■ **TASK ITEM**:
Go line by line through the data and copy those with the word "COMPAS".
----- AVAILABLE RECORDS -----
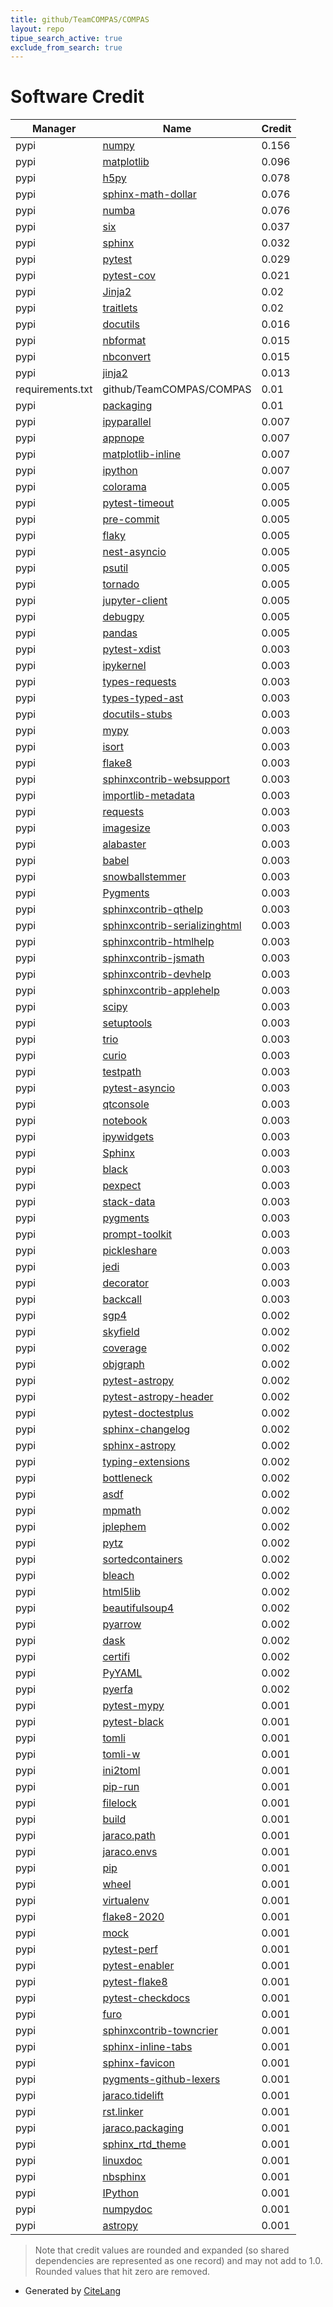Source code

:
 ```yaml
---
title: github/TeamCOMPAS/COMPAS
layout: repo
tipue_search_active: true
exclude_from_search: true
---
```

# Software Credit

|Manager|Name|Credit|
|-------|----|------|
|pypi|[numpy](https://www.numpy.org)|0.156|
|pypi|[matplotlib](https://matplotlib.org)|0.096|
|pypi|[h5py](http://www.h5py.org)|0.078|
|pypi|[sphinx-math-dollar](https://github.com/sympy/sphinx-math-dollar/)|0.076|
|pypi|[numba](https://numba.pydata.org)|0.076|
|pypi|[six](https://pypi.org/project/six)|0.037|
|pypi|[sphinx](https://www.sphinx-doc.org/)|0.032|
|pypi|[pytest](https://pypi.org/project/pytest)|0.029|
|pypi|[pytest-cov](https://pypi.org/project/pytest-cov)|0.021|
|pypi|[Jinja2](https://pypi.org/project/Jinja2)|0.02|
|pypi|[traitlets](https://github.com/ipython/traitlets)|0.02|
|pypi|[docutils](https://pypi.org/project/docutils)|0.016|
|pypi|[nbformat](https://pypi.org/project/nbformat)|0.015|
|pypi|[nbconvert](https://pypi.org/project/nbconvert)|0.015|
|pypi|[jinja2](https://pypi.org/project/jinja2)|0.013|
|requirements.txt|github/TeamCOMPAS/COMPAS|0.01|
|pypi|[packaging](https://pypi.org/project/packaging)|0.01|
|pypi|[ipyparallel](https://pypi.org/project/ipyparallel)|0.007|
|pypi|[appnope](https://pypi.org/project/appnope)|0.007|
|pypi|[matplotlib-inline](https://pypi.org/project/matplotlib-inline)|0.007|
|pypi|[ipython](https://pypi.org/project/ipython)|0.007|
|pypi|[colorama](https://pypi.org/project/colorama)|0.005|
|pypi|[pytest-timeout](https://pypi.org/project/pytest-timeout)|0.005|
|pypi|[pre-commit](https://pypi.org/project/pre-commit)|0.005|
|pypi|[flaky](https://pypi.org/project/flaky)|0.005|
|pypi|[nest-asyncio](https://pypi.org/project/nest-asyncio)|0.005|
|pypi|[psutil](https://pypi.org/project/psutil)|0.005|
|pypi|[tornado](https://pypi.org/project/tornado)|0.005|
|pypi|[jupyter-client](https://pypi.org/project/jupyter-client)|0.005|
|pypi|[debugpy](https://pypi.org/project/debugpy)|0.005|
|pypi|[pandas](https://pypi.org/project/pandas)|0.005|
|pypi|[pytest-xdist](https://pypi.org/project/pytest-xdist)|0.003|
|pypi|[ipykernel](https://ipython.org)|0.003|
|pypi|[types-requests](https://pypi.org/project/types-requests)|0.003|
|pypi|[types-typed-ast](https://pypi.org/project/types-typed-ast)|0.003|
|pypi|[docutils-stubs](https://pypi.org/project/docutils-stubs)|0.003|
|pypi|[mypy](https://pypi.org/project/mypy)|0.003|
|pypi|[isort](https://pypi.org/project/isort)|0.003|
|pypi|[flake8](https://pypi.org/project/flake8)|0.003|
|pypi|[sphinxcontrib-websupport](https://pypi.org/project/sphinxcontrib-websupport)|0.003|
|pypi|[importlib-metadata](https://pypi.org/project/importlib-metadata)|0.003|
|pypi|[requests](https://pypi.org/project/requests)|0.003|
|pypi|[imagesize](https://pypi.org/project/imagesize)|0.003|
|pypi|[alabaster](https://pypi.org/project/alabaster)|0.003|
|pypi|[babel](https://pypi.org/project/babel)|0.003|
|pypi|[snowballstemmer](https://pypi.org/project/snowballstemmer)|0.003|
|pypi|[Pygments](https://pypi.org/project/Pygments)|0.003|
|pypi|[sphinxcontrib-qthelp](https://pypi.org/project/sphinxcontrib-qthelp)|0.003|
|pypi|[sphinxcontrib-serializinghtml](https://pypi.org/project/sphinxcontrib-serializinghtml)|0.003|
|pypi|[sphinxcontrib-htmlhelp](https://pypi.org/project/sphinxcontrib-htmlhelp)|0.003|
|pypi|[sphinxcontrib-jsmath](https://pypi.org/project/sphinxcontrib-jsmath)|0.003|
|pypi|[sphinxcontrib-devhelp](https://pypi.org/project/sphinxcontrib-devhelp)|0.003|
|pypi|[sphinxcontrib-applehelp](https://pypi.org/project/sphinxcontrib-applehelp)|0.003|
|pypi|[scipy](https://www.scipy.org)|0.003|
|pypi|[setuptools](https://github.com/pypa/setuptools)|0.003|
|pypi|[trio](https://pypi.org/project/trio)|0.003|
|pypi|[curio](https://pypi.org/project/curio)|0.003|
|pypi|[testpath](https://pypi.org/project/testpath)|0.003|
|pypi|[pytest-asyncio](https://pypi.org/project/pytest-asyncio)|0.003|
|pypi|[qtconsole](https://pypi.org/project/qtconsole)|0.003|
|pypi|[notebook](https://pypi.org/project/notebook)|0.003|
|pypi|[ipywidgets](https://pypi.org/project/ipywidgets)|0.003|
|pypi|[Sphinx](https://pypi.org/project/Sphinx)|0.003|
|pypi|[black](https://pypi.org/project/black)|0.003|
|pypi|[pexpect](https://pypi.org/project/pexpect)|0.003|
|pypi|[stack-data](https://pypi.org/project/stack-data)|0.003|
|pypi|[pygments](https://pypi.org/project/pygments)|0.003|
|pypi|[prompt-toolkit](https://pypi.org/project/prompt-toolkit)|0.003|
|pypi|[pickleshare](https://pypi.org/project/pickleshare)|0.003|
|pypi|[jedi](https://pypi.org/project/jedi)|0.003|
|pypi|[decorator](https://pypi.org/project/decorator)|0.003|
|pypi|[backcall](https://pypi.org/project/backcall)|0.003|
|pypi|[sgp4](https://pypi.org/project/sgp4)|0.002|
|pypi|[skyfield](https://pypi.org/project/skyfield)|0.002|
|pypi|[coverage](https://pypi.org/project/coverage)|0.002|
|pypi|[objgraph](https://pypi.org/project/objgraph)|0.002|
|pypi|[pytest-astropy](https://pypi.org/project/pytest-astropy)|0.002|
|pypi|[pytest-astropy-header](https://pypi.org/project/pytest-astropy-header)|0.002|
|pypi|[pytest-doctestplus](https://pypi.org/project/pytest-doctestplus)|0.002|
|pypi|[sphinx-changelog](https://pypi.org/project/sphinx-changelog)|0.002|
|pypi|[sphinx-astropy](https://pypi.org/project/sphinx-astropy)|0.002|
|pypi|[typing-extensions](https://pypi.org/project/typing-extensions)|0.002|
|pypi|[bottleneck](https://pypi.org/project/bottleneck)|0.002|
|pypi|[asdf](https://pypi.org/project/asdf)|0.002|
|pypi|[mpmath](https://pypi.org/project/mpmath)|0.002|
|pypi|[jplephem](https://pypi.org/project/jplephem)|0.002|
|pypi|[pytz](https://pypi.org/project/pytz)|0.002|
|pypi|[sortedcontainers](https://pypi.org/project/sortedcontainers)|0.002|
|pypi|[bleach](https://pypi.org/project/bleach)|0.002|
|pypi|[html5lib](https://pypi.org/project/html5lib)|0.002|
|pypi|[beautifulsoup4](https://pypi.org/project/beautifulsoup4)|0.002|
|pypi|[pyarrow](https://pypi.org/project/pyarrow)|0.002|
|pypi|[dask](https://pypi.org/project/dask)|0.002|
|pypi|[certifi](https://pypi.org/project/certifi)|0.002|
|pypi|[PyYAML](https://pypi.org/project/PyYAML)|0.002|
|pypi|[pyerfa](https://pypi.org/project/pyerfa)|0.002|
|pypi|[pytest-mypy](https://pypi.org/project/pytest-mypy)|0.001|
|pypi|[pytest-black](https://pypi.org/project/pytest-black)|0.001|
|pypi|[tomli](https://pypi.org/project/tomli)|0.001|
|pypi|[tomli-w](https://pypi.org/project/tomli-w)|0.001|
|pypi|[ini2toml](https://pypi.org/project/ini2toml)|0.001|
|pypi|[pip-run](https://pypi.org/project/pip-run)|0.001|
|pypi|[filelock](https://pypi.org/project/filelock)|0.001|
|pypi|[build](https://pypi.org/project/build)|0.001|
|pypi|[jaraco.path](https://pypi.org/project/jaraco.path)|0.001|
|pypi|[jaraco.envs](https://pypi.org/project/jaraco.envs)|0.001|
|pypi|[pip](https://pypi.org/project/pip)|0.001|
|pypi|[wheel](https://pypi.org/project/wheel)|0.001|
|pypi|[virtualenv](https://pypi.org/project/virtualenv)|0.001|
|pypi|[flake8-2020](https://pypi.org/project/flake8-2020)|0.001|
|pypi|[mock](https://pypi.org/project/mock)|0.001|
|pypi|[pytest-perf](https://pypi.org/project/pytest-perf)|0.001|
|pypi|[pytest-enabler](https://pypi.org/project/pytest-enabler)|0.001|
|pypi|[pytest-flake8](https://pypi.org/project/pytest-flake8)|0.001|
|pypi|[pytest-checkdocs](https://pypi.org/project/pytest-checkdocs)|0.001|
|pypi|[furo](https://pypi.org/project/furo)|0.001|
|pypi|[sphinxcontrib-towncrier](https://pypi.org/project/sphinxcontrib-towncrier)|0.001|
|pypi|[sphinx-inline-tabs](https://pypi.org/project/sphinx-inline-tabs)|0.001|
|pypi|[sphinx-favicon](https://pypi.org/project/sphinx-favicon)|0.001|
|pypi|[pygments-github-lexers](https://pypi.org/project/pygments-github-lexers)|0.001|
|pypi|[jaraco.tidelift](https://pypi.org/project/jaraco.tidelift)|0.001|
|pypi|[rst.linker](https://pypi.org/project/rst.linker)|0.001|
|pypi|[jaraco.packaging](https://pypi.org/project/jaraco.packaging)|0.001|
|pypi|[sphinx_rtd_theme](https://github.com/rtfd/sphinx_rtd_theme/)|0.001|
|pypi|[linuxdoc](https://github.com/return42/linuxdoc)|0.001|
|pypi|[nbsphinx](https://nbsphinx.readthedocs.io/)|0.001|
|pypi|[IPython](https://ipython.org)|0.001|
|pypi|[numpydoc](https://numpydoc.readthedocs.io)|0.001|
|pypi|[astropy](http://astropy.org)|0.001|


> Note that credit values are rounded and expanded (so shared dependencies are represented as one record) and may not add to 1.0. Rounded values that hit zero are removed.


- Generated by [CiteLang](https://github.com/vsoch/citelang)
-----
■ **EXERCISE RESULT**:
title: github/TeamCOMPAS/COMPAS
|requirements.txt|github/TeamCOMPAS/COMPAS|0.01|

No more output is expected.